他另一只手灵活轻巧地来到还在哆嗦着吐露大股淫水的穴口大度的用掌心包裹住,就这样,他一只手的两只手指在我高潮后不断颤动收缩的穴内享受着高速按摩 ,另一只手心及时含住我宣泄而出的爱液。
我突然感觉很累,一时之间我再撑不住沉重的后背,机械般维持着刚才还很爽此刻无比艰难的动作有些昏昏欲睡,摇摇欲坠。
姜月。
你潮喷了。
柯悉阳在喊我,再度开口时喜悦的跳动的每个字眼都仿佛细针试图钻进我的脑神经让人烦躁让人发痛。

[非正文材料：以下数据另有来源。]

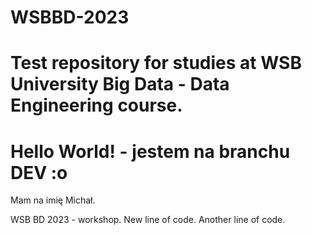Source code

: # WSBBD-2023
Test repository for studies at WSB University Big Data - Data Engineering course.
============================
Hello World! - jestem na branchu DEV :o
============================
Mam na imię Michał.

WSB BD 2023 - workshop. New line of code. Another line of code.
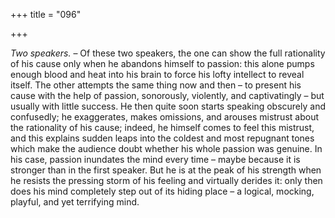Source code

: +++
title = "096"

+++

*Two speakers.* – Of these two speakers, the one can show the full rationality of his cause only when he abandons himself to passion: this alone pumps enough blood and heat into his brain to force his lofty intellect to reveal itself. The other attempts the same thing now and then – to present his cause with the help of passion, sonorously, violently, and captivatingly – but usually with little success. He then quite soon starts speaking obscurely and confusedly; he exaggerates, makes omissions, and arouses mistrust about the rationality of his cause; indeed, he himself comes to feel this mistrust, and this explains sudden leaps into the coldest and most repugnant tones which make the audience doubt whether his whole passion was genuine. In his case, passion inundates the mind every time – maybe because it is stronger than in the first speaker. But he is at the peak of his strength when he resists the pressing storm of his feeling and virtually derides it: only then does his mind completely step out of its hiding place – a logical, mocking, playful, and yet terrifying mind.


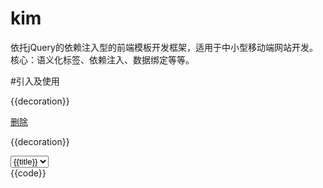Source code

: # kim

依托jQuery的依赖注入型的前端模板开发框架，适用于中小型移动端网站开发。核心：语义化标签、依赖注入、数据绑定等等。
	
#引入及使用
	<div ng-app="test" ng-show="show">
		<div ng-page="home" ng-show="show">
			<div ng-view="headera">
				<div ng-control="nava" ng-list="getData(callback_name)" ng-filter="obj.id == 1" ng-swipe="swipetest">
					<div ng-item="list_tmpl_{{id}}">
						<p>{{decoration}}</p>
						<a href="#" ng-item="testclick" ng-click="test_click" data-id="{{id}}" ng-tap="taptest">删除</a>
					</div>
				</div>
				<div ng-control="bbba" ng-tmpl="getData">
					<p data-id="{{id}}">{{decoration}}</p>
				</div>
				<div ng-control="cccb">
					<select ng-item="select" name="select" ng-list="getselect_get" ng-change="select_change" ng-valid="required:不能为空:selecterror"><option value="{{value}}">{{title}}</option></select>
					<span ng-item="selectval"></span>
					<span ng-item="selecterror"></span>
				</div>
			</div>
			<div ng-view="waterfall">
				<div ng-control="waterfall" ng-list="getData" ng-waterfall="waterfall_callback">
					<div ng-item="waterfall_item" class="cell">{{code}}</div>
				</div>
			</div>
		</div>
	</div>
	<script src="kim.js"></script>
	<script>
		//define定义模块
		define("init", function(require, exports, module){
			return function(){
				//扩展KIM.MODEL自定义语义
				jQuery.kim.modelExtend({
					test: function(elem){
						var self = this;
						jQuery(elem).html("test");
						return this;
					}
				});
			}
		});
		
		//使用KIM
		define(function(require, exports, module){
			var init = require("init");
			init();

			//可以这样写jQuery.kim({...}) 或者 jQuery(".main").kim({...}) 或者 kim({...})
			//jQuery.kim.require写法可以是 jQuery.kim.require.use(["a", "b"], function(){...})
			//或者 jQuery.kim.require.use("a", function(){...})
			//或者 jQuery.kim.require.use("a b", function(){...})
			jQuery.kim.require.use(["a", "b"], function(result){
				var a = result["a"],
					b = result["b"];
				jQuery.kim({
					initialization: function(){
						//初始页面
						this.app["test"].item["gohomea"].click();
					},
					handle:{
						waterfall_callback: function(options, callback){
							jQuery.extend(options, {
								column_width: 230,
								column_space: 10,
								getColumnItems: function(index, type, render) {
									//获取列子元素
									//type暂未用到
									//index是添加数据次数，也就是翻了几页。这里可以对页数做一些控制...
									if (index>=4) return;
									... //获取数据，返回data
									var tmpl = jQuery(this).data("tmpl"),
										html = [];
									jQuery.each(data, function(i, obj){
										html.push(kim.tmpl(obj, tmpl));
									});
									//render参数为拼装后的DOM集
									render(jQuery(html.join('')));
								},
								onRefresh: function() {

								},
								itemInit: function(elem) {

								}
							});
							callback(options);
						},
						swipetest: function(direction, offset, e, target){
							if (direction == "left"){
								left...
							}else{
								right...
							}
						},
						taptest: function(offset, e, target){
							console.log("tap")
						},
						test_click: function(e, target){
							//事件
							//页面元素的内部调用及操作
							target.app["test"].item["test_result"].html(jQuery(this).val());
						},
						getData: function(render, target){
							//数据注入模板
							var data = [
								{
									decoration: "aaa",
									id:1
								},
								{
									decoration: "bbb",
									id:2
								}
							]
							render(data);
						},
						callback_name: function(elem, target){
							//数据注入后回调
						},
						...
					}
				});
			});
		});		
	</script>

# 结构
结构由以下内容组成：

ng-app 应用（支持多应用)

ng-page 页

ng-view 层

ng-control 控件

ng-item 元素

	属性：ng-[click|blur|change|...]="function name" 事件对应的程序名

	属性增加 ng-swipe 和 ng-tap 事件支持

#公共属性

ng-[app|page|view|control|item]="name" 对象名称

ng-show="show|hide" 是否显示

ng-插件名

	valid 表单测证 ng-valid="验证类型:错误提示:提示元素或回调"
	
	list 数据列表 ng-list="导入数据的方法名([导入后的回调])"

		ng-filter="过滤表达式" 私有过滤属性
	
	tmpl 数据模板 ng-tmpl="导入数据的方法名([导入后的回调])"

		ng-filter="过滤表达式" 私有过滤属性

	waterfall 瀑布流
	
#方法

jQuery.kim.modelExtend({...}); 插件扩展

jQuery.kim.require.use(["a", "b"], function(){...}); 引入依赖

或者 jQuery.kim.require.use("a", function(){...}); 引入依赖

或者 jQuery.kim.require.use("a b", function(){...}); 引入依赖

define(["module name"[, ["module dependencies", ...]], ] function(require, exports, module){...}); 模块化开发。

	可以使用nodejs grunt工具按情况配置合并、压缩、发布等。

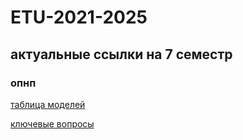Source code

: # ETU-2021-2025

## актуальные ссылки на 7 семестр

### опнп

[таблица моделей](https://docs.google.com/spreadsheets/d/1H2m15oYXDVIcNTyuBMMXizzLEFUzeQ1FmOI0m46mntQ/edit?gid=521865991)

[ключевые вопросы](https://docs.google.com/document/d/1Vciw9_i_sdgQIkSIZg8oMQMvN5XArE9sM9inBWIFa88/edit?tab=t.0#heading=h.23om8evpbx38)
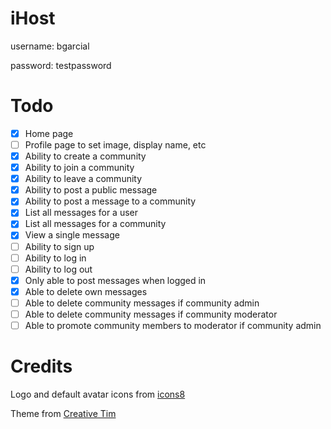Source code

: # iHost

username: bgarcial

password: testpassword

# Todo

- [x] Home page
- [ ] Profile page to set image, display name, etc
- [x] Ability to create a community
- [x] Ability to join a community
- [x] Ability to leave a community
- [x] Ability to post a public message
- [x] Ability to post a message to a community
- [x] List all messages for a user
- [x] List all messages for a community
- [x] View a single message
- [ ] Ability to sign up
- [ ] Ability to log in
- [ ] Ability to log out
- [x] Only able to post messages when logged in
- [x] Able to delete own messages
- [ ] Able to delete community messages if community admin
- [ ] Able to delete community messages if community moderator
- [ ] Able to promote community members to moderator if community admin

# Credits

Logo and default avatar icons from [icons8](https://icons8.com/web-app/category/all/Messaging)

Theme from [Creative Tim](http://www.creative-tim.com/product/paper-kit)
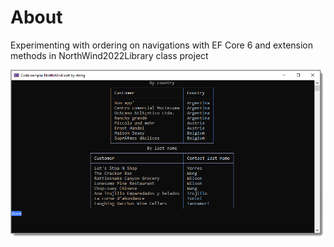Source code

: ﻿# About

Experimenting with ordering on navigations with EF Core 6 and extension methods in NorthWind2022Library class project

![Screen](assets/screen.png)
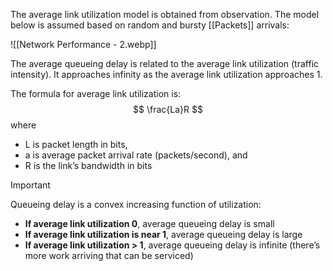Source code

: The average link utilization model is obtained from observation. The model below is assumed based on random and bursty [[Packets]] arrivals:

![[Network Performance - 2.webp]]

The average queueing delay is related to the average link utilization (traffic intensity). It approaches infinity as the average link utilization approaches 1.

The formula for average link utilization is:
$$
\frac{La}R
$$
where 
- L is packet length in bits, 
- a is average packet arrival rate (packets/second), and 
- R is the link’s bandwidth in bits

>[!IMPORTANT]
>Queueing delay is a convex increasing function of utilization:
>- **If average link utilization 0**, average queueing delay is small
>- **If average link utilization is near 1**, average queueing delay is large
>- **If average link utilization > 1**, average queueing delay is infinite (there’s more work arriving that can be serviced)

可是我很累,我疲惫地再发不出定点声音,喘气呼吸声都轻了几分。
他的脑袋一点点挪开我胳膊再也无力维持的禁锢,臂膀落空后我的身体失去重心散了魄地跌坐在了他韧性十足滚热的大腿上。
柯悉阳深色眸子里闪烁着惊人的光芒,明明没有与他接吻,他的嘴唇赤红似血染,他的脸面蒸了桑拿一样散发蒸腾热气。
姜月,你看。
他的手抬起来,一只手凹陷的掌心有很小一滩透亮的水,另一只手特意伸出两指姿态让我看。
那两根手指被我穴肉泡的发白微胀,丝丝缕缕的液体沾在指节打弯处往下掉,顽固地躺在鼓起来的指腹上,还有一两丝沿着指甲盖边缘往旁边慢慢滚动。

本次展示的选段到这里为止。